On the 3d October a certain Zweifel, farmer at Notkersegg, near St. Gall, had one cow taken ill. She was immediately isolated from the other five animals of the stable, killed on the 6th October, and the post mortem examination confirmed the diagnostic of the cattle plague.

On the 9th October two animals of the same stable were taken ill. On the 9th and 10th all five were buried.

Zweifel possesses in the same barn another stable with fifteen cows. On the 10th one cow was taken ill, and on the night of 11th to the 12th October she was buried by order of the authorities, together with the fourteen sound cows. In the vicinity Zweifel possesses another stable, safe up to this day, containing ten heifers.

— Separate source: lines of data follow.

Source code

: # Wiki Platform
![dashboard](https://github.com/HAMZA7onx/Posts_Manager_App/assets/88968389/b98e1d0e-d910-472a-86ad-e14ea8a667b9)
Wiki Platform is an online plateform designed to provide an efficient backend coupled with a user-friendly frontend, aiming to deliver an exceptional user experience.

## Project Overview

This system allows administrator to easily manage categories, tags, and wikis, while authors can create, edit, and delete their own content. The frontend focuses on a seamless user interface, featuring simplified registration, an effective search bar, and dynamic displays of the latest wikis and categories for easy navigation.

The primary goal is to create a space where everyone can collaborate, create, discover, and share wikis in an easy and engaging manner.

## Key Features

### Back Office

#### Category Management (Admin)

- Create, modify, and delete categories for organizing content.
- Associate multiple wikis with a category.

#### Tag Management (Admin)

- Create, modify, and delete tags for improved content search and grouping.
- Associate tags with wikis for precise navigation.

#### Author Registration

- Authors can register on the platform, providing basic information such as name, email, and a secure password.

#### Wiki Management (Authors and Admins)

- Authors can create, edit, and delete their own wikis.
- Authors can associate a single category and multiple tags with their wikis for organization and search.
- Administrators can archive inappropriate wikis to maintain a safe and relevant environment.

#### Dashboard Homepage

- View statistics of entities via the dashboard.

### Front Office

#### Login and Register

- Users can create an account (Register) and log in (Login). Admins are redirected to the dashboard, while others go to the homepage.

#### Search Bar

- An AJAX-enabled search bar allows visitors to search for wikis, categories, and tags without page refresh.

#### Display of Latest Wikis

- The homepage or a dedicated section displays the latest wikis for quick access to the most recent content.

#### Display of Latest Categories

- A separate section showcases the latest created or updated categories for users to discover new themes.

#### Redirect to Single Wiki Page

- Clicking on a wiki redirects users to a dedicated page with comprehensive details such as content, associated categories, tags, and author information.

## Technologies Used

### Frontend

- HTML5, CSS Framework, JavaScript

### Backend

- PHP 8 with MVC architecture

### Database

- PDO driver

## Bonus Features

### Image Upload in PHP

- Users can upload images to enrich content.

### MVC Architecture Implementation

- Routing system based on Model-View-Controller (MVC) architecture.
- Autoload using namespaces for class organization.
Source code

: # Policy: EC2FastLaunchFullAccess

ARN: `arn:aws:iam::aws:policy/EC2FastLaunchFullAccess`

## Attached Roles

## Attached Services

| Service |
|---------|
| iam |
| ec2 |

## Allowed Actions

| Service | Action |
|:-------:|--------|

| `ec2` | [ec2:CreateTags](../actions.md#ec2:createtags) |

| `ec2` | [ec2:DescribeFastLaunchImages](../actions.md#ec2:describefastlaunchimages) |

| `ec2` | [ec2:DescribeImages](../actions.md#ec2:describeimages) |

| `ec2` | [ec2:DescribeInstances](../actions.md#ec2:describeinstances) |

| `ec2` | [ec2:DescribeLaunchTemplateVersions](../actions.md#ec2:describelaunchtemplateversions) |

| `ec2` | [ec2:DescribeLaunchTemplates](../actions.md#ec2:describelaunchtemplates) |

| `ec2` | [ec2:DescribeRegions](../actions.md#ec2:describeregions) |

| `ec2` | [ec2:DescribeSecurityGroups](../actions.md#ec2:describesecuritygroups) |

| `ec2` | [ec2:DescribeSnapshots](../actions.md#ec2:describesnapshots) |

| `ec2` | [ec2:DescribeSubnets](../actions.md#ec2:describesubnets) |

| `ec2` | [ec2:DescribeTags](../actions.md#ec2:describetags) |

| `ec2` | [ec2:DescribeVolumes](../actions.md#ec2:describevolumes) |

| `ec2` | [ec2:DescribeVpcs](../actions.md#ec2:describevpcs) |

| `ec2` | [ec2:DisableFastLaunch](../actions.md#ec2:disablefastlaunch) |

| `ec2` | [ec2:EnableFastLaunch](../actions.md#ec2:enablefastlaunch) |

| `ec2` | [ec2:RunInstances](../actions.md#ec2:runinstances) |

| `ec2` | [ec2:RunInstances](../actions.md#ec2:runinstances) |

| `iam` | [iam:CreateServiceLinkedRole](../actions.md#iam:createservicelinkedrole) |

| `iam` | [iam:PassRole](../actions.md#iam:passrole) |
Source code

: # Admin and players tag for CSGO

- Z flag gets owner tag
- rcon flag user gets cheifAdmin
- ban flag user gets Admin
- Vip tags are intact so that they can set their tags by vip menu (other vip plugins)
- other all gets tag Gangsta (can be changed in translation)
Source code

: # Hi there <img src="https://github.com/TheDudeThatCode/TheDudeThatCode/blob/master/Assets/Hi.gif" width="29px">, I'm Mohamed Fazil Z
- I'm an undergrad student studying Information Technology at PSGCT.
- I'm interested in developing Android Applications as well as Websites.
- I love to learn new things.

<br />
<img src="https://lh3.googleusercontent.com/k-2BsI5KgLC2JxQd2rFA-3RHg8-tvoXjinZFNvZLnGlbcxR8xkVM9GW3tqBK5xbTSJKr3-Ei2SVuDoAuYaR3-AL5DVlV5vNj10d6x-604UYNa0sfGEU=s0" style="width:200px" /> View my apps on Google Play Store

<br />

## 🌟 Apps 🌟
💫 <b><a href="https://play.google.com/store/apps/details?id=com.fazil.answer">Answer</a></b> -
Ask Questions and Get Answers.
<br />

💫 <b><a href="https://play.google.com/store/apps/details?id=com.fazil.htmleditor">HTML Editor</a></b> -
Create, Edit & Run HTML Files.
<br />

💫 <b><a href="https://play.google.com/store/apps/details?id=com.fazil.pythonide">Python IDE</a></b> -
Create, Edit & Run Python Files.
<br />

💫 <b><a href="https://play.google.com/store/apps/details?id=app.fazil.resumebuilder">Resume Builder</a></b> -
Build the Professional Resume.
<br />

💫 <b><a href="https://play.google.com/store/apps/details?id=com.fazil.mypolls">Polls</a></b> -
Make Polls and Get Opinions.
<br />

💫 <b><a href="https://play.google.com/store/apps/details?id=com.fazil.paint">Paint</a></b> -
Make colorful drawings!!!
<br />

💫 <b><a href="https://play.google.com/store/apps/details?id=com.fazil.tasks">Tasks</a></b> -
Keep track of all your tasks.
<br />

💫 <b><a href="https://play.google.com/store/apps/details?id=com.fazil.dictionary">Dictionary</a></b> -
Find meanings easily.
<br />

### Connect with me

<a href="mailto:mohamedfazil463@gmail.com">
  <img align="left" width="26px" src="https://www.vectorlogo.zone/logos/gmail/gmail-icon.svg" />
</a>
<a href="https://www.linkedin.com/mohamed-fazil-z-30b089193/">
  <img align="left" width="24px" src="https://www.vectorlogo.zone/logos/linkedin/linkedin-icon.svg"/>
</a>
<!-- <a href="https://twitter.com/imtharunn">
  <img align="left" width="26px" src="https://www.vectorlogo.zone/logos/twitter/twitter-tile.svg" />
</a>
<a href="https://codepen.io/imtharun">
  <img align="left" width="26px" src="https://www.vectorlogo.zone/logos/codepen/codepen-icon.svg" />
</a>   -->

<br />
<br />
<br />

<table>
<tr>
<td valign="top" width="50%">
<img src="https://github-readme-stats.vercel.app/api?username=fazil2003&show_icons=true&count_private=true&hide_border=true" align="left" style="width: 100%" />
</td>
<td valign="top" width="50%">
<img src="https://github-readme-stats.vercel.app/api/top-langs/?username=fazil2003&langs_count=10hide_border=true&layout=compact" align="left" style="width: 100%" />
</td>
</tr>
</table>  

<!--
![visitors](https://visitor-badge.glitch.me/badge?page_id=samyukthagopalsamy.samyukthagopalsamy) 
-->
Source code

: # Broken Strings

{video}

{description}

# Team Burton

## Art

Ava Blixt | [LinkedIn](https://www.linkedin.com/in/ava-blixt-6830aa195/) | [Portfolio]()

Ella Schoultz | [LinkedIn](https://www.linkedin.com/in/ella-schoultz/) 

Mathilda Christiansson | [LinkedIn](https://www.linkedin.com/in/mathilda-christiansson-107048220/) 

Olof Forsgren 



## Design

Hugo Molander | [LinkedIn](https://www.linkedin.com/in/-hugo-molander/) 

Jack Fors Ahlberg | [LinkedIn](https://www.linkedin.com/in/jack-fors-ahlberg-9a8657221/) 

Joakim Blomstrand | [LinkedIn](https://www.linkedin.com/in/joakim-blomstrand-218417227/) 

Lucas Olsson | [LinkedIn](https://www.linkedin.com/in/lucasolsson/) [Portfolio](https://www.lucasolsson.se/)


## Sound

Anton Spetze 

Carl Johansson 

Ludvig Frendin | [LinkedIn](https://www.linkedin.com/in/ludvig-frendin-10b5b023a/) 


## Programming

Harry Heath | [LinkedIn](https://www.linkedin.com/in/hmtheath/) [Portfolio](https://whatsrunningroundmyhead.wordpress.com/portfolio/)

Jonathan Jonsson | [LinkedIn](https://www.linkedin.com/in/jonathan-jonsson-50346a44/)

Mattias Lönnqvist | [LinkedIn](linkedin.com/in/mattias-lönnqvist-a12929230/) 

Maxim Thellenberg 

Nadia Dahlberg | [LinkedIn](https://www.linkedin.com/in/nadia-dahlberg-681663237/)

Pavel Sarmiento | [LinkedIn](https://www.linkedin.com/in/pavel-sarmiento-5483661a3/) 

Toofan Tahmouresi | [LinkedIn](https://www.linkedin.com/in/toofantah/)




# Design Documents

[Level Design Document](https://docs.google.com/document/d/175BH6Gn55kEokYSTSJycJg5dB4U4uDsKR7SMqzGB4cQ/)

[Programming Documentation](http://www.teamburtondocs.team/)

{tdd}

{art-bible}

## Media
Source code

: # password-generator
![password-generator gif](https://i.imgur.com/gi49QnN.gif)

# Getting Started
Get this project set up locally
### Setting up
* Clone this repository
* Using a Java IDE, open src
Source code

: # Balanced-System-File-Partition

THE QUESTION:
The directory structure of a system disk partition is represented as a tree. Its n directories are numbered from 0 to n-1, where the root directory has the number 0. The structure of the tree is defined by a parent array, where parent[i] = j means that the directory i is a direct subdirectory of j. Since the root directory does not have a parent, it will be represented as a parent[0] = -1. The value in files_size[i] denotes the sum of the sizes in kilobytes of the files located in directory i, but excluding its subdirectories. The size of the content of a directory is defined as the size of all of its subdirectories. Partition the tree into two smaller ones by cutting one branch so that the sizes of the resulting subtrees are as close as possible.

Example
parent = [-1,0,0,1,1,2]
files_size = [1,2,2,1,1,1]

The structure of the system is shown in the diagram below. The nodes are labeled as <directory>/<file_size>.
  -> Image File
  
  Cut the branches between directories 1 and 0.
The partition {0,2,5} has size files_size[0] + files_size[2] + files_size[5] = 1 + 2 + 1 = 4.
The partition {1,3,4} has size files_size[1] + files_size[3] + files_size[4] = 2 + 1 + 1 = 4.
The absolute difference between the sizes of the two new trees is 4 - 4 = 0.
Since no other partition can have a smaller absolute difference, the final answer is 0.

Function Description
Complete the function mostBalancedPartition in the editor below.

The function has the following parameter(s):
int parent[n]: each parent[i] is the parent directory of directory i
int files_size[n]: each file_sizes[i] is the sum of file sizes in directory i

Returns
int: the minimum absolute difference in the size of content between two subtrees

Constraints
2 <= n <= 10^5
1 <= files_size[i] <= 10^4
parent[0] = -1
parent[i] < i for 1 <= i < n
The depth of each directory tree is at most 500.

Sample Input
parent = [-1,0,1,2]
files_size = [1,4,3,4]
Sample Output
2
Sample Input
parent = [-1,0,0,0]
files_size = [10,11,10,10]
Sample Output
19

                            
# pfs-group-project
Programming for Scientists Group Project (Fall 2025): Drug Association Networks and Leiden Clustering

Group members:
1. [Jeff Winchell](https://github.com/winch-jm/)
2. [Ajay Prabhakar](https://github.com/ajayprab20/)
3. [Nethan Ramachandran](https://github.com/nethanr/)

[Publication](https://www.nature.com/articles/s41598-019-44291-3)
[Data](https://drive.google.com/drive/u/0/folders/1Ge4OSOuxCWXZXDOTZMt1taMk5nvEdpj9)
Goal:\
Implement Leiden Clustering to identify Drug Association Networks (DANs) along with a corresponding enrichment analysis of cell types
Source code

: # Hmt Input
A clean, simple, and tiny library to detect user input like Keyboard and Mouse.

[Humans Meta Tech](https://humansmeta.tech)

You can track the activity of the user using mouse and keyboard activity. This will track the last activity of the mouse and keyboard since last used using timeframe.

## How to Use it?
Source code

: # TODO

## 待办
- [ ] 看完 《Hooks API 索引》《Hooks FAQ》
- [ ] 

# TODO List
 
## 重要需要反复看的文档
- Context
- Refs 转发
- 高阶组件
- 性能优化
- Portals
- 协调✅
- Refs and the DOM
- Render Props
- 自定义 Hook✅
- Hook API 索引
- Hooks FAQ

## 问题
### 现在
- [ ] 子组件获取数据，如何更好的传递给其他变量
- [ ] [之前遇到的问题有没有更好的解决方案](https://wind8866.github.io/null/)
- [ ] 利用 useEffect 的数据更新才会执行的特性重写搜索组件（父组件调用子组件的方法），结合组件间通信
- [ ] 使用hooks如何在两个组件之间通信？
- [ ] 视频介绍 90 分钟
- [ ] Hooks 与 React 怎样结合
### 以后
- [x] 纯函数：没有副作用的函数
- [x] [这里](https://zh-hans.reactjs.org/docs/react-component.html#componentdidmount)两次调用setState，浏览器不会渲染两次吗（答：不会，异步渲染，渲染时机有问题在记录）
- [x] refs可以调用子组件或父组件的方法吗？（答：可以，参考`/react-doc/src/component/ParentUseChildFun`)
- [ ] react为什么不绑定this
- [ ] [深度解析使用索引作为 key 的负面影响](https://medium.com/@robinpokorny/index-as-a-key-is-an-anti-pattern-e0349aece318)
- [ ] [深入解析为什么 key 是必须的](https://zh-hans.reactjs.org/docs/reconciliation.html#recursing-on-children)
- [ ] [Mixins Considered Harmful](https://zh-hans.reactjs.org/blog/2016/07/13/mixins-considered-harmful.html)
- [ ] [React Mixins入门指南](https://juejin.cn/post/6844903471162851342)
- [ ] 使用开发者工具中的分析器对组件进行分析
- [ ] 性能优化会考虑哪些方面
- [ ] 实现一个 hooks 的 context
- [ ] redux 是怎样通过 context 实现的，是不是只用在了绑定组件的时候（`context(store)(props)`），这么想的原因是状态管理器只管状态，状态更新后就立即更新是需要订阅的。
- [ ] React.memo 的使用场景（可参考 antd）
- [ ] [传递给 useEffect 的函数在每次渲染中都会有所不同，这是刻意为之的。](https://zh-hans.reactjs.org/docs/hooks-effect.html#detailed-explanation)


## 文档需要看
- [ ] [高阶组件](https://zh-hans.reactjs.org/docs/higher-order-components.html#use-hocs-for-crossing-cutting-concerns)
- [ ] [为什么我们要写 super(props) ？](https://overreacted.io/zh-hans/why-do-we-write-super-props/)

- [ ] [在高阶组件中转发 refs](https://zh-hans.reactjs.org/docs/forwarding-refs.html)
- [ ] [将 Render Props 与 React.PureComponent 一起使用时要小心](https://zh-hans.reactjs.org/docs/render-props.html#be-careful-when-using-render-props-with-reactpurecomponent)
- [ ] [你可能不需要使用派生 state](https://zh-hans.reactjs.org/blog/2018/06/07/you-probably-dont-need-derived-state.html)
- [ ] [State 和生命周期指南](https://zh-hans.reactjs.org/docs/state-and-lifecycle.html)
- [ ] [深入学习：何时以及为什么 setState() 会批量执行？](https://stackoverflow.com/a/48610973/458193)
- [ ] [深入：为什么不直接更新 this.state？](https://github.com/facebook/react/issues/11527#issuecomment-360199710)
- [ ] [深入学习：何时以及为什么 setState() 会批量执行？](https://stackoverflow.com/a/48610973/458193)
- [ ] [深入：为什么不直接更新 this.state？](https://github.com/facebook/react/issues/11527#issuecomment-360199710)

Quite near the farm of Zweifel there is an estate called Zum Bogen, belonging to the Monastery of Notkersegg, with five head of cattle in one stable. On the 7th October a heifer was taken ill and died in the night of the 8th to the 9th. It was diseased with the plague. After that two other animals were taken ill, and on the 13th October the stable was voided.

The monastery possesses in the vicinity another stable with nine heifers.

The loss sustained in the vicinity of St. Gall amounts, therefore, to ten diseased heifers and twenty sound ones. Of the former two have died. Total loss near St. Gall, thirty head.

The contagion seems to have been brought to Notkersegg by the first ill cow of Zweifel, which had been driven five or six days before (28th or 29th September) to the town of St. Gall, and had remained a certain time on the public highway. It has not yet been ascertained with certainty as to where she had been infected.

The total loss, in consequence of the cattle plague, up to this day, is the following :

(a.) At Au and Berneck, ten animals, of which eight are diseased.

(b.) At Coire, thirty-four animals, of which sixteen are diseased.

(c.) At St. Gall, thirty.

Total, seventy-four animals, of which thirty-four are diseased.